My mind was in such a turmoil, I wasn't entirely sure which "he" I had been inquiring about, whether I meant F or our father.
"F," I decided. After all, I reasoned, if our father was dead he had probably died a long time ago, while F might still be lying in a pool of blood somewhere on the premises. "You didn't—hurt him, did you, Kirsty?"
"I'd like to hurt him," she said ominously. "No, I couldn't find him. Maybe he walked home."
I sighed, half with relief that he was safe from Kirsty's vengeance, and half with sorrow for the unhappy love, which had undoubtedly sent him home alone.
"And to think," Kirsty went on, "that I was actually almost pleased at getting him for a stepbrother. He seemed semihuman."
"Please, Kirsty," I begged, "please don't hurt F."
Kirsty looked at me in silence for a moment.
"One of the reasons I liked him," she said, "was that you seemed to like him."
I looked down at my feet and said nothing.
Evidently she read something in my face because she exploded. "That stinking rat! And he made you cry. He knows how rough this is on you."
"Well," I said, struggling to be fair, "it isn't very hard to make me cry."
"There he is, talking to Andrea. Don't worry," she reassured me, starting back down the stairs, "I won't lay a finger on him."
"But, Kirsty—" I objected, following along in her wake.
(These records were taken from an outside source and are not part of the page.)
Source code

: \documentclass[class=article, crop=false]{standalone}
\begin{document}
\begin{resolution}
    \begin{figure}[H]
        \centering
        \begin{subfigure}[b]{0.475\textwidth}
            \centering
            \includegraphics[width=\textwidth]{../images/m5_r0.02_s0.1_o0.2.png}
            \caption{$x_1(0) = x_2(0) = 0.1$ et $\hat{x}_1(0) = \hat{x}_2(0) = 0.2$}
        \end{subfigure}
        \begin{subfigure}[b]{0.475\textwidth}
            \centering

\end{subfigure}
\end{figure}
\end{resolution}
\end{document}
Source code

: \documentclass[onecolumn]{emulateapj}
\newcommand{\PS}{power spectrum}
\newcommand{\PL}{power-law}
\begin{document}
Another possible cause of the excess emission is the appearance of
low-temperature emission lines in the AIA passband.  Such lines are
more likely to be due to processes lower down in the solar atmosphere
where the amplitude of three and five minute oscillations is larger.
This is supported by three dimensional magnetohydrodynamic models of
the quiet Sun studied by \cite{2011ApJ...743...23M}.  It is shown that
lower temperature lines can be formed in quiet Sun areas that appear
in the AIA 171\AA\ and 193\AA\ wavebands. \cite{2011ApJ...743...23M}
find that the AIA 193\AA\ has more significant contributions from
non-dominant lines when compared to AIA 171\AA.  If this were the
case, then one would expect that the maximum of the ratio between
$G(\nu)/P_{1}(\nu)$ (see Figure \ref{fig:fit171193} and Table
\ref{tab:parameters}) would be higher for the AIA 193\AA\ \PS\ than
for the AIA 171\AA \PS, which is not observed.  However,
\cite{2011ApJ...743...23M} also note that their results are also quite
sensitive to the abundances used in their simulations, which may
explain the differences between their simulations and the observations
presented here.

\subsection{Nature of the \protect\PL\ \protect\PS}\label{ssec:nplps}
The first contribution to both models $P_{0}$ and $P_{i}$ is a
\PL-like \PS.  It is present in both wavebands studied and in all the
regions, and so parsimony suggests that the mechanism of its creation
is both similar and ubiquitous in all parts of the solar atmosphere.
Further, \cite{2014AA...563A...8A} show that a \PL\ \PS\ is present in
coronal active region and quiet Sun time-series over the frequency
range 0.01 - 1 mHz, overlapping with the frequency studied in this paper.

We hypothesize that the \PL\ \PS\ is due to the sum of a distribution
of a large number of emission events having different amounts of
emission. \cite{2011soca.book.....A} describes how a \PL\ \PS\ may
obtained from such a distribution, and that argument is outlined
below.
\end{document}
"What do you mean, 'That's Anna'?" demanded a voice below us. "What would you know about Anna?"
It was Andrea's voice, threatening to soar into hysterics at any moment. "Mother!" Andrea cried, looking wildly about herself, "This kid here says that girl is Anna. There! That girl right there on the stairs!" She pointed accusingly, and once again a whole roomful of people turned to stare at me as I stood, elevated for their inspection on the staircase. "It's not! It can't be!"